UBS appears to have fallen down on the last of these considerations. The UBS business was protected by preventing the soon-to-be-redundant staff from accessing their computers. The remaining UBS staff were spared the sight of distraught colleagues finding out their fates when they were already on the desks. But the unwanted staff were let go with minimal dignity. What can be worse than turning up to work only to find your services are no longer required?
Andrew Pullman, managing director of People Risk Solutions and a long-standing investment banking HR professional, suggests the better bet would have been to inform people at the end of a trading day that their services wouldn’t be required in future. “You normally take people quietly aside and tell them that they are going to be let go. At that point, you switch of their systems,” he says.
The sheer volume of unwanted staff appears to have been the issue at UBS. The bank is getting rid of 10,000 staff in total, of whom 3,000 are expected to go in London. On Tuesday evening, headhunters estimated that at least 500 front office staff had been turned away at Finsbury Avenue.
UBS’s method of dispensing with its surplus staff is redolent of the late 1990s and early 2000s says one experienced city HR professional. Back then, it was normal for people to be shunted into a room and told they weren’t required, or for hundreds of bankers to be called into an auditorium where they were handed different coloured letters indicating their employment status.
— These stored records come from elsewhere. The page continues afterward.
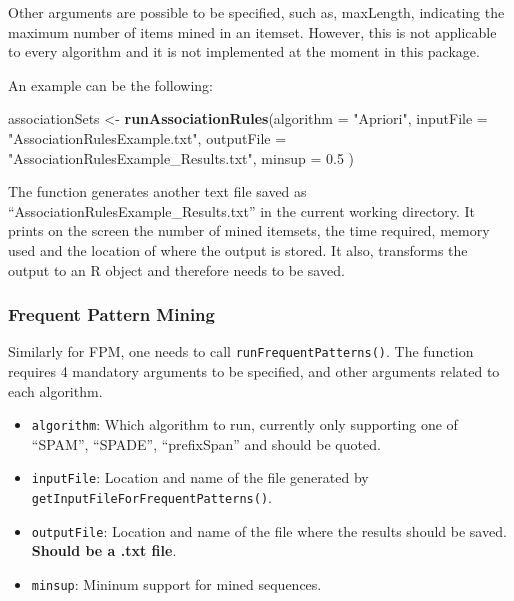 \documentclass[
]{article}
\newenvironment{Shaded}{\begin{snugshade}}{\end{snugshade}}
\newcommand{\DataTypeTok}[1]{\textcolor[rgb]{0.13,0.29,0.53}{#1}}
\newcommand{\FloatTok}[1]{\textcolor[rgb]{0.00,0.00,0.81}{#1}}
\newcommand{\KeywordTok}[1]{\textcolor[rgb]{0.13,0.29,0.53}{\textbf{#1}}}
\newcommand{\NormalTok}[1]{#1}
\newcommand{\StringTok}[1]{\textcolor[rgb]{0.31,0.60,0.02}{#1}}
\providecommand{\tightlist}{%
  \setlength{\itemsep}{0pt}\setlength{\parskip}{0pt}}
\begin{document}
Other arguments are possible to be specified, such as, maxLength,
indicating the maximum number of items mined in an itemset. However,
this is not applicable to every algorithm and it is not implemented at
the moment in this package.

An example can be the following:

\begin{Shaded}
\begin{Highlighting}[]
\NormalTok{associationSets <-}\StringTok{ }\KeywordTok{runAssociationRules}\NormalTok{(}\DataTypeTok{algorithm =} \StringTok{"Apriori"}\NormalTok{, }
                                       \DataTypeTok{inputFile =} \StringTok{"AssociationRulesExample.txt"}\NormalTok{, }
                                       \DataTypeTok{outputFile =} \StringTok{"AssociationRulesExample_Results.txt"}\NormalTok{,}
                                       \DataTypeTok{minsup =} \FloatTok{0.5}\NormalTok{ )}
\end{Highlighting}
\end{Shaded}

The function generates another text file saved as
``AssociationRulesExample\_Results.txt'' in the current working
directory. It prints on the screen the number of mined itemsets, the
time required, memory used and the location of where the output is
stored. It also, transforms the output to an R object and therefore
needs to be saved.

\hypertarget{frequent-pattern-mining}{%
\subsubsection{Frequent Pattern Mining}\label{frequent-pattern-mining}}

Similarly for FPM, one needs to call \texttt{runFrequentPatterns()}. The
function requires 4 mandatory arguments to be specified, and other
arguments related to each algorithm.

\begin{itemize}
\tightlist
\item
  \texttt{algorithm}: Which algorithm to run, currently only supporting
  one of ``SPAM'', ``SPADE'', ``prefixSpan'' and should be quoted.\\
\item
  \texttt{inputFile}: Location and name of the file generated by
  \texttt{getInputFileForFrequentPatterns()}.\\
\item
  \texttt{outputFile}: Location and name of the file where the results
  should be saved. \textbf{Should be a .txt file}.\\
\item
  \texttt{minsup}: Mininum support for mined sequences.
\end{itemize}
\end{document}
More recently, the thinking has become that it’s inadvisable to gather too many redundant bankers in one room at the same time, say HR professionals.
“All it takes is for one person to get upset or angry and the emotion catches,” says one. “I’ve seen a director being punched as he walked down the corridor after the statement was made,” he adds.
“It’s a high risk strategy gathering too many people in one room,” confirms Pullman. “Redundancy is a difficult process – some people will get aggressive, some will be speechless, others will burst into tears. I’ve had some people who I thought would be really upset, but who shook me by the hand and said thank you,” he adds.
Pullman was formerly in the Royal Artillery Regiment and can cope with a little fracas. “I’ve seen some very aggressive people, but I’m big enough and old enough to cope with it,” he says.
Other banks planning mass UBS-style redundancies may want to add some muscle to their HR functions ahead of the event.